Data excerpts –

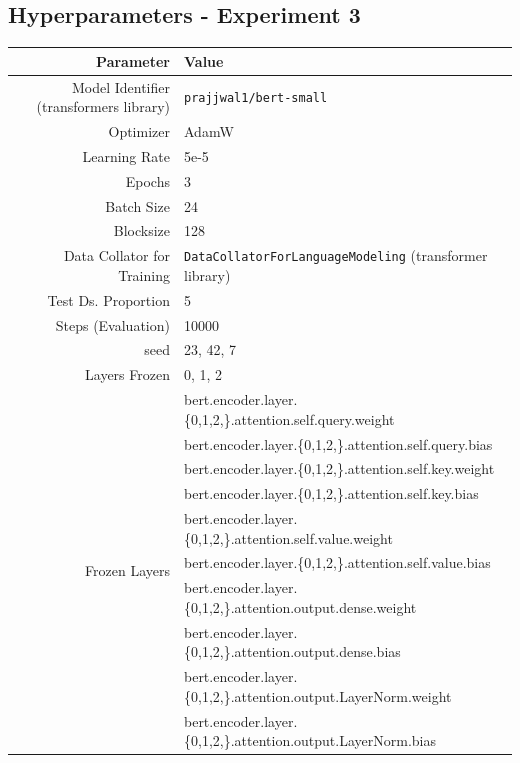 \documentclass{article}
\begin{document}
\subsection{Hyperparameters - Experiment 3}
\begin{table}[!h]
    \centering
    \begin{tabular}{r|l}
        Parameter & Value \\ \hline
        Model Identifier (transformers library) & \texttt{prajjwal1/bert-small} \\
        Optimizer & AdamW \\
        Learning Rate & 5e-5 \\
        Epochs & 3 \\
        Batch Size & 24 \\
        Blocksize & 128 \\
        Data Collator for Training & \texttt{DataCollatorForLanguageModeling} (transformer library) \\
        Test Ds. Proportion & 5 \\
        Steps (Evaluation) & 10000 \\
        seed & 23, 42, 7\\
        Layers Frozen & 0, 1, 2 \\
         \multirow{16}{*}{Frozen Layers} &     bert.encoder.layer.\{0,1,2,\}.attention.self.query.weight \\
                      &      bert.encoder.layer.\{0,1,2,\}.attention.self.query.bias \\
                      &      bert.encoder.layer.\{0,1,2,\}.attention.self.key.weight \\
                      &      bert.encoder.layer.\{0,1,2,\}.attention.self.key.bias \\
                      &      bert.encoder.layer.\{0,1,2,\}.attention.self.value.weight \\
                      &      bert.encoder.layer.\{0,1,2,\}.attention.self.value.bias \\
                      &      bert.encoder.layer.\{0,1,2,\}.attention.output.dense.weight \\
                      &      bert.encoder.layer.\{0,1,2,\}.attention.output.dense.bias \\
                      &      bert.encoder.layer.\{0,1,2,\}.attention.output.LayerNorm.weight \\
                      &      bert.encoder.layer.\{0,1,2,\}.attention.output.LayerNorm.bias \\

\end{tabular}
\end{table}
\end{document}
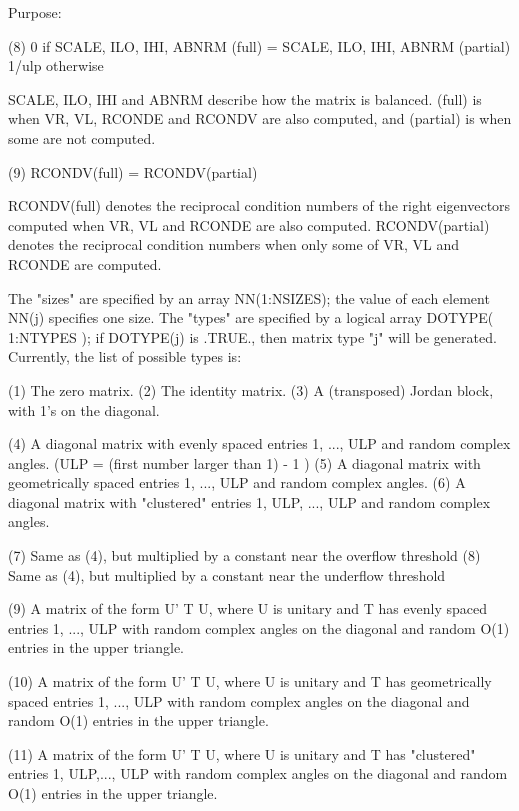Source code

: \begin{DoxyParagraph}{Purpose\+: }
\begin{DoxyVerb}
    (8)     0 if SCALE, ILO, IHI, ABNRM (full) =
                 SCALE, ILO, IHI, ABNRM (partial)
            1/ulp otherwise

      SCALE, ILO, IHI and ABNRM describe how the matrix is balanced.
      (full) is when VR, VL, RCONDE and RCONDV are also computed, and
      (partial) is when some are not computed.

    (9)     RCONDV(full) = RCONDV(partial)

      RCONDV(full) denotes the reciprocal condition numbers of the
      right eigenvectors computed when VR, VL and RCONDE are also
      computed. RCONDV(partial) denotes the reciprocal condition
      numbers when only some of VR, VL and RCONDE are computed.

    The "sizes" are specified by an array NN(1:NSIZES); the value of
    each element NN(j) specifies one size.
    The "types" are specified by a logical array DOTYPE( 1:NTYPES );
    if DOTYPE(j) is .TRUE., then matrix type "j" will be generated.
    Currently, the list of possible types is:

    (1)  The zero matrix.
    (2)  The identity matrix.
    (3)  A (transposed) Jordan block, with 1's on the diagonal.

    (4)  A diagonal matrix with evenly spaced entries
         1, ..., ULP  and random complex angles.
         (ULP = (first number larger than 1) - 1 )
    (5)  A diagonal matrix with geometrically spaced entries
         1, ..., ULP  and random complex angles.
    (6)  A diagonal matrix with "clustered" entries 1, ULP, ..., ULP
         and random complex angles.

    (7)  Same as (4), but multiplied by a constant near
         the overflow threshold
    (8)  Same as (4), but multiplied by a constant near
         the underflow threshold

    (9)  A matrix of the form  U' T U, where U is unitary and
         T has evenly spaced entries 1, ..., ULP with random complex
         angles on the diagonal and random O(1) entries in the upper
         triangle.

    (10) A matrix of the form  U' T U, where U is unitary and
         T has geometrically spaced entries 1, ..., ULP with random
         complex angles on the diagonal and random O(1) entries in
         the upper triangle.

    (11) A matrix of the form  U' T U, where U is unitary and
         T has "clustered" entries 1, ULP,..., ULP with random
         complex angles on the diagonal and random O(1) entries in
         the upper triangle.


\end{DoxyVerb}
\end{DoxyParagraph}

Assigned task – Set the entries down exactly, but not the pictures.

Solved problem –
 \documentclass{article}
\begin{document}
\subsection{Hyperparameters - Experiment 3}
\begin{table}[!h]
    \centering
    \begin{tabular}{r|l}
        Parameter & Value \\ \hline
        Model Identifier (transformers library) & \texttt{prajjwal1/bert-small} \\
        Optimizer & AdamW \\
        Learning Rate & 5e-5 \\
        Epochs & 3 \\
        Batch Size & 24 \\
        Blocksize & 128 \\
        Data Collator for Training & \texttt{DataCollatorForLanguageModeling} (transformer library) \\
        Test Ds. Proportion & 5 \\
        Steps (Evaluation) & 10000 \\
        seed & 23, 42, 7\\
        Layers Frozen & 0, 1, 2 \\
         \multirow{16}{*}{Frozen Layers} &     bert.encoder.layer.\{0,1,2,\}.attention.self.query.weight \\
                      &      bert.encoder.layer.\{0,1,2,\}.attention.self.query.bias \\
                      &      bert.encoder.layer.\{0,1,2,\}.attention.self.key.weight \\
                      &      bert.encoder.layer.\{0,1,2,\}.attention.self.key.bias \\
                      &      bert.encoder.layer.\{0,1,2,\}.attention.self.value.weight \\
                      &      bert.encoder.layer.\{0,1,2,\}.attention.self.value.bias \\
                      &      bert.encoder.layer.\{0,1,2,\}.attention.output.dense.weight \\
                      &      bert.encoder.layer.\{0,1,2,\}.attention.output.dense.bias \\
                      &      bert.encoder.layer.\{0,1,2,\}.attention.output.LayerNorm.weight \\
                      &      bert.encoder.layer.\{0,1,2,\}.attention.output.LayerNorm.bias \\

\end{tabular}
\end{table}
\end{document}
Source code

: \begin{DoxyParagraph}{Purpose\+: }
\begin{DoxyVerb}
    (8)     0 if SCALE, ILO, IHI, ABNRM (full) =
                 SCALE, ILO, IHI, ABNRM (partial)
            1/ulp otherwise

      SCALE, ILO, IHI and ABNRM describe how the matrix is balanced.
      (full) is when VR, VL, RCONDE and RCONDV are also computed, and
      (partial) is when some are not computed.

    (9)     RCONDV(full) = RCONDV(partial)

      RCONDV(full) denotes the reciprocal condition numbers of the
      right eigenvectors computed when VR, VL and RCONDE are also
      computed. RCONDV(partial) denotes the reciprocal condition
      numbers when only some of VR, VL and RCONDE are computed.

    The "sizes" are specified by an array NN(1:NSIZES); the value of
    each element NN(j) specifies one size.
    The "types" are specified by a logical array DOTYPE( 1:NTYPES );
    if DOTYPE(j) is .TRUE., then matrix type "j" will be generated.
    Currently, the list of possible types is:

    (1)  The zero matrix.
    (2)  The identity matrix.
    (3)  A (transposed) Jordan block, with 1's on the diagonal.

    (4)  A diagonal matrix with evenly spaced entries
         1, ..., ULP  and random complex angles.
         (ULP = (first number larger than 1) - 1 )
    (5)  A diagonal matrix with geometrically spaced entries
         1, ..., ULP  and random complex angles.
    (6)  A diagonal matrix with "clustered" entries 1, ULP, ..., ULP
         and random complex angles.

    (7)  Same as (4), but multiplied by a constant near
         the overflow threshold
    (8)  Same as (4), but multiplied by a constant near
         the underflow threshold

    (9)  A matrix of the form  U' T U, where U is unitary and
         T has evenly spaced entries 1, ..., ULP with random complex
         angles on the diagonal and random O(1) entries in the upper
         triangle.

    (10) A matrix of the form  U' T U, where U is unitary and
         T has geometrically spaced entries 1, ..., ULP with random
         complex angles on the diagonal and random O(1) entries in
         the upper triangle.

    (11) A matrix of the form  U' T U, where U is unitary and
         T has "clustered" entries 1, ULP,..., ULP with random
         complex angles on the diagonal and random O(1) entries in
         the upper triangle.


\end{DoxyVerb}
\end{DoxyParagraph}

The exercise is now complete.